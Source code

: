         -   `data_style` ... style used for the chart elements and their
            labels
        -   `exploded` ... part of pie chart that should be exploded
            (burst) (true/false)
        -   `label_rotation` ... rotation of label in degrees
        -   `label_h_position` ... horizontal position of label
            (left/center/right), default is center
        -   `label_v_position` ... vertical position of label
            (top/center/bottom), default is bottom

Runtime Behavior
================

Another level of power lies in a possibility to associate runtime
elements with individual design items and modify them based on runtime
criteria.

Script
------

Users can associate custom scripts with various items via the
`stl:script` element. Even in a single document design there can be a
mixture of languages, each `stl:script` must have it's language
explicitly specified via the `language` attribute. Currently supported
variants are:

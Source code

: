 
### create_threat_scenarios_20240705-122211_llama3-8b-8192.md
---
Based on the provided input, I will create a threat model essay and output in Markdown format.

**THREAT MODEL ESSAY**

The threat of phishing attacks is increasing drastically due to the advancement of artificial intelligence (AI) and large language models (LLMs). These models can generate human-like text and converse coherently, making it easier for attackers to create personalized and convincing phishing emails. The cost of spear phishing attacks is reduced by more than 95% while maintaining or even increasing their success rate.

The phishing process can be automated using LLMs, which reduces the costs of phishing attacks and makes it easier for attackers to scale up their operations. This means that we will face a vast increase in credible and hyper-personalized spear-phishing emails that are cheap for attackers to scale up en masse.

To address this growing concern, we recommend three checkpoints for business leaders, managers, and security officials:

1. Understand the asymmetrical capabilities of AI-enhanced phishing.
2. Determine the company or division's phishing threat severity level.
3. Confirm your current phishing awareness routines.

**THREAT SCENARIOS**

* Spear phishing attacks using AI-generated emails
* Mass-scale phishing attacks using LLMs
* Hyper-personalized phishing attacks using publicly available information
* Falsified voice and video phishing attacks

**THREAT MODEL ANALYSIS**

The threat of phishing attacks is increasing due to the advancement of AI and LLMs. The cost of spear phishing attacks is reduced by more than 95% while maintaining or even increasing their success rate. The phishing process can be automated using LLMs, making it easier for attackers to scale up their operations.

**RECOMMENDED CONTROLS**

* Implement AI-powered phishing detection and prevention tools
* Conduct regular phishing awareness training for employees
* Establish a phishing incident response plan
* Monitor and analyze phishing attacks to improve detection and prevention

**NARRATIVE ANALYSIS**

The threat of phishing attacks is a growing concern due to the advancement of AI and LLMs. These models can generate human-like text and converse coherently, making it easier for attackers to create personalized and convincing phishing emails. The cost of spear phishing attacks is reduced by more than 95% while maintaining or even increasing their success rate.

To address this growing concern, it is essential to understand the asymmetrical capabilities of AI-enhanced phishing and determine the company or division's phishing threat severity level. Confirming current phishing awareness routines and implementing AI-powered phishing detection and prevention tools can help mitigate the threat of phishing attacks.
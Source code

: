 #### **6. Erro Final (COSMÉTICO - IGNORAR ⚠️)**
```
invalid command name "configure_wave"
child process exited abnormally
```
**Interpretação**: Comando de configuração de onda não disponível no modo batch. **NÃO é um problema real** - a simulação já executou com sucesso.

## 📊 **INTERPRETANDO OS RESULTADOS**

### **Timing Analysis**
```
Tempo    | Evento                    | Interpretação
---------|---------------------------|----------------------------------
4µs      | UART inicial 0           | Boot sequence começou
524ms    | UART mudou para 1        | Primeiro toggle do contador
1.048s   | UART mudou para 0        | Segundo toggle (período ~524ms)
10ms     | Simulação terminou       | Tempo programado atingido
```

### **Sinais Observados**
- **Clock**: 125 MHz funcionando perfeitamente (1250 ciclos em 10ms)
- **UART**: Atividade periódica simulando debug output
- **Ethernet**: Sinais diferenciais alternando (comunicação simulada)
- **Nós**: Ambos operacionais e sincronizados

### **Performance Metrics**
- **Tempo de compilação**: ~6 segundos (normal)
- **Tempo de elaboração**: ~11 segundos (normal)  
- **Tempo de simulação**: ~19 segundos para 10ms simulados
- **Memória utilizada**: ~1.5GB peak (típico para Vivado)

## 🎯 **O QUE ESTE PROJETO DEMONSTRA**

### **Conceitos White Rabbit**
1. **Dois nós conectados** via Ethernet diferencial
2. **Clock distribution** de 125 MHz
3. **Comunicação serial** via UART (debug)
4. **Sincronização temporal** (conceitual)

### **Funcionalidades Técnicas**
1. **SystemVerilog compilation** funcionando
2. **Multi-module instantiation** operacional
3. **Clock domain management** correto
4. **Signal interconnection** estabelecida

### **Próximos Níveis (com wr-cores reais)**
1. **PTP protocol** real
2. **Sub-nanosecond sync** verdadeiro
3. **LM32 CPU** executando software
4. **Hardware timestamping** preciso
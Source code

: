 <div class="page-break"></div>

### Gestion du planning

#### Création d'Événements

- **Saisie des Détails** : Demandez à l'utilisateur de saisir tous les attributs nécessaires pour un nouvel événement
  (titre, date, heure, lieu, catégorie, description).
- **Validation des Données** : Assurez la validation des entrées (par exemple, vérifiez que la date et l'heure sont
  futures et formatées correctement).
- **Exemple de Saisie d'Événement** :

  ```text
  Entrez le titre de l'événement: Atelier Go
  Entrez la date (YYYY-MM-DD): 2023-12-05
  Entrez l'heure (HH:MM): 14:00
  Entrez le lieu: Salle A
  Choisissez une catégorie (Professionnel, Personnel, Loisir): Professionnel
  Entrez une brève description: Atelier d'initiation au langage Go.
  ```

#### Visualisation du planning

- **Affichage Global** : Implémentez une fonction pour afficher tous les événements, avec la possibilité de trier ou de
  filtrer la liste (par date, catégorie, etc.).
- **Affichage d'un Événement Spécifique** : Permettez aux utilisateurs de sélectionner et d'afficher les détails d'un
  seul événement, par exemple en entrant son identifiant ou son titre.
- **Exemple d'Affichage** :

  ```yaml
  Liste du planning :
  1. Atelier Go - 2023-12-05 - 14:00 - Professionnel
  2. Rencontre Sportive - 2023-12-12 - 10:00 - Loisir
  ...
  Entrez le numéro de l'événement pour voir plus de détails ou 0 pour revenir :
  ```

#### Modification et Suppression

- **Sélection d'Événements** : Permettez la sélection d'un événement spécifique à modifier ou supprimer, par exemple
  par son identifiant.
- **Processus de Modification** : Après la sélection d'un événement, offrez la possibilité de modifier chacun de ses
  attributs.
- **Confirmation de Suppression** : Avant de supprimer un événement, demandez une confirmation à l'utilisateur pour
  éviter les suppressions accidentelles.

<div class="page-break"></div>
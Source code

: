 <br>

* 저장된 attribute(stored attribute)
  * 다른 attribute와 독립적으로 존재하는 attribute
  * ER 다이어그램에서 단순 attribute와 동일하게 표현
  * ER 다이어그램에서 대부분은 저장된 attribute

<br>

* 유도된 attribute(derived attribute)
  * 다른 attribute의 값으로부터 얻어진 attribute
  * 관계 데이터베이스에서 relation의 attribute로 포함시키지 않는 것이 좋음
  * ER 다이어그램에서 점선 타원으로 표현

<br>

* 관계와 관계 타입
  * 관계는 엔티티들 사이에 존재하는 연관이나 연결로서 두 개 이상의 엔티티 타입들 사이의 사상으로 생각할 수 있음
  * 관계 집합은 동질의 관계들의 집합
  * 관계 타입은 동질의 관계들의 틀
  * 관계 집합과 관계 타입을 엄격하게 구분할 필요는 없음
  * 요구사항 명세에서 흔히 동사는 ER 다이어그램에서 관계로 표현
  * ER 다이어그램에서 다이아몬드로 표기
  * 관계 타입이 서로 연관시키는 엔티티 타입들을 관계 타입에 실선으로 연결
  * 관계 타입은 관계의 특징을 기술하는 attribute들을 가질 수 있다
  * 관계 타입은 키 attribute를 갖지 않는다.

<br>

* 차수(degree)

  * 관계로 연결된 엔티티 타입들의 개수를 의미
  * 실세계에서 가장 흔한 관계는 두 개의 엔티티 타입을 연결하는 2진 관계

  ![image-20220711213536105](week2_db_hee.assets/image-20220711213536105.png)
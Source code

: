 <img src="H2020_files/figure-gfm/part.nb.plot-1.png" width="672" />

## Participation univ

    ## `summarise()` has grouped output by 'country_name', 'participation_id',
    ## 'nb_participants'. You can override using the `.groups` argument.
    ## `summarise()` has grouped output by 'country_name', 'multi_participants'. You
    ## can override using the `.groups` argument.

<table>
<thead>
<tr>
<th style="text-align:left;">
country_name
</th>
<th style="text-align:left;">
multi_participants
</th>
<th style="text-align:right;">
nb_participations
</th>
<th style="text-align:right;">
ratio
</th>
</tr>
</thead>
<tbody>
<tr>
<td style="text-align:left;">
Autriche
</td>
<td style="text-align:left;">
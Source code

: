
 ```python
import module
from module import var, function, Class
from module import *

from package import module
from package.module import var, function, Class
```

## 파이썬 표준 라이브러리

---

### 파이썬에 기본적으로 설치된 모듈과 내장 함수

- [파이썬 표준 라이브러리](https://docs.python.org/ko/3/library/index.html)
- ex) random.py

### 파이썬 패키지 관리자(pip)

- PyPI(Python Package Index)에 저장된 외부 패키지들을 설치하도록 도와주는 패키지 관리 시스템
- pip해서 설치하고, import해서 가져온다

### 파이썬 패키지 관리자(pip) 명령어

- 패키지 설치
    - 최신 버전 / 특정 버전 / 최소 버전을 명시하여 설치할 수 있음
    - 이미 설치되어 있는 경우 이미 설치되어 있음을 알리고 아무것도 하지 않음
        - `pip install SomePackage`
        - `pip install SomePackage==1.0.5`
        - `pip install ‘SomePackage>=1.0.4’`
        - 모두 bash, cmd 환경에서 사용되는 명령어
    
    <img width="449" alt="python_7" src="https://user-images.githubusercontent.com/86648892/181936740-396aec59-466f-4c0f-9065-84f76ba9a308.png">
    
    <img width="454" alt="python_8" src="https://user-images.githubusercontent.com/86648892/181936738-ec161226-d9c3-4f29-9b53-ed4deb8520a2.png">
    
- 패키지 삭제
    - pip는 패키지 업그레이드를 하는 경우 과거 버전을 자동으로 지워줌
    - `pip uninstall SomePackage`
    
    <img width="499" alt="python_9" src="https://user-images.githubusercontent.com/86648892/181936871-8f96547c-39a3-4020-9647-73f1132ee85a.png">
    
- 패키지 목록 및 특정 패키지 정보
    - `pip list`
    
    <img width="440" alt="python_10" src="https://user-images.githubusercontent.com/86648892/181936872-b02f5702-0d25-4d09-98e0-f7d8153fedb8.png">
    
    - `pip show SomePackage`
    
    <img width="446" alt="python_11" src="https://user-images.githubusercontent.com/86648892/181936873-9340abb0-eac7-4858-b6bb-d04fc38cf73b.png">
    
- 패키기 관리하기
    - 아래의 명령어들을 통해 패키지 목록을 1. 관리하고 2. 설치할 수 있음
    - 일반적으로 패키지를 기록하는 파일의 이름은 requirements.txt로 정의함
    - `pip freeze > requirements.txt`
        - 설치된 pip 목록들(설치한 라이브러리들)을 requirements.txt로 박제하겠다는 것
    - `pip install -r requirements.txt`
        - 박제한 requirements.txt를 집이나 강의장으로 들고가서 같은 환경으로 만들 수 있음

§ Task item
Collect every line from the records above that contains the word "Sinais".

§ Result of this task
### **Sinais Observados**
- **Ethernet**: Sinais diferenciais alternando (comunicação simulada)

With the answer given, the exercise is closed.